Although local tissue infiltration has long been established as a reliable pain relief technique,10 interest in the use of this technique has increased. The main advantages of this technique are its simplicity and safety. Specifically, the use of local anesthetics for tissue infiltration, in combination with general anesthesia, has been investigated during some operations in several studies.11,12 Local infiltrative analgesia has been used successfully in combination with general anesthesia for facial cosmetic operations.13 Local infiltration of epinephrine-containing local anesthetics is widely used in clinics particularly for surgeries on vascular areas, to provide good analgesia and hemostasis. Levobupivacaine has been introduced for infiltration anesthesia with concentrations of ≤0.25% and reportedly has vasoconstrictive effects at these concentrations.7

It has been reported that the clinical efficacy of levobupivacaine and racemic bupivacaine are similar when they are used for infiltration anesthesia after herniorrhaphy.14 Bay-Nielsen et al.14 found no difference between the use of 50 mL of 0.25% levobupivacaine and the use of an equivalent amount of 0.25% bupivacaine in effecting pain relief after inguinal hernia repair. Likewise, levobupivacaine was found to achieve better postoperative analgesia than ropivacaine when used as preincisional local infiltration for inguinal hernia repair, laparoscopic cholecystectomy, and mastopexy.15–17 Preclinical and clinical studies of levobupivacaine have demonstrated lower risk profiles compared with racemic bupivacaine, historically, the long-acting local anesthetic of choice. Thus, levobupivacaine can be regarded as equipotent, but with significantly fewer reported cardiotoxic and neurotoxic effects compared with bupivacaine.18–20 Its vascoconstrictive effects may also be advantageous for infiltrative techniques.

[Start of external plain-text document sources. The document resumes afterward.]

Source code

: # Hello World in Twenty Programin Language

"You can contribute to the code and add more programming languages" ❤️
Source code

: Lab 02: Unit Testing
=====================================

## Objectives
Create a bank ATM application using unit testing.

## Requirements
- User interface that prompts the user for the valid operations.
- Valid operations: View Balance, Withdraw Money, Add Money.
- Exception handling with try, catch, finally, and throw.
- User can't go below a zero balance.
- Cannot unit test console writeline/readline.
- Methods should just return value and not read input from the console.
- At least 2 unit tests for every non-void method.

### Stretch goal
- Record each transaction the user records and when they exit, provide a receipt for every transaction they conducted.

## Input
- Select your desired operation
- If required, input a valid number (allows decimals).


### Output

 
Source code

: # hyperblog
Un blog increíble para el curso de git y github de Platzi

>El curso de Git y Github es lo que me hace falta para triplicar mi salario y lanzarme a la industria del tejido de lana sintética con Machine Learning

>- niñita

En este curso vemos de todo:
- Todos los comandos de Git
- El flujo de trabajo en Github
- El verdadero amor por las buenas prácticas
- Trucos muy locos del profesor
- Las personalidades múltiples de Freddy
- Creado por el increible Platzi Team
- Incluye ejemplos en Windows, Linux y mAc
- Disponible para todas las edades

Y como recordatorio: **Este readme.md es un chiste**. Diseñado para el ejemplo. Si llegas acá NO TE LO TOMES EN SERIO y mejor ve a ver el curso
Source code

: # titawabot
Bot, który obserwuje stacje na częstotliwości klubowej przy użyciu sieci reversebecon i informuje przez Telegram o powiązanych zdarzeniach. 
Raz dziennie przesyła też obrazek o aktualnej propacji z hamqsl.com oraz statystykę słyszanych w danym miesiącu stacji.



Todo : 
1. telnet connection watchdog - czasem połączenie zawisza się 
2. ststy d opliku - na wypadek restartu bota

In the present study, although postoperative hematocrit and hemoglobin values were significantly decreased in both groups when compared with preoperative values, no significant difference was observed between postoperative hematocrit and hemoglobin values in either group (Table 2). These results indirectly suggest the presence of the vasoconstrictive activity of levobupivacaine in these concentrations. A control group undergoing saline injection may have validated our hypothesis regarding the vasoconstrictive effects of levobupivacaine.

In conclusion, postoperative analgesia achieved by locally infiltrated levobupivacaine was significantly more potent and longer lasting than that achieved by lidocaine plus epinephrine in patients undergoing nasal surgery. In addition, 0.25% levobupivacaine alone is as effective as lidocaine plus epinephrine for the control of bleeding during nasal surgery.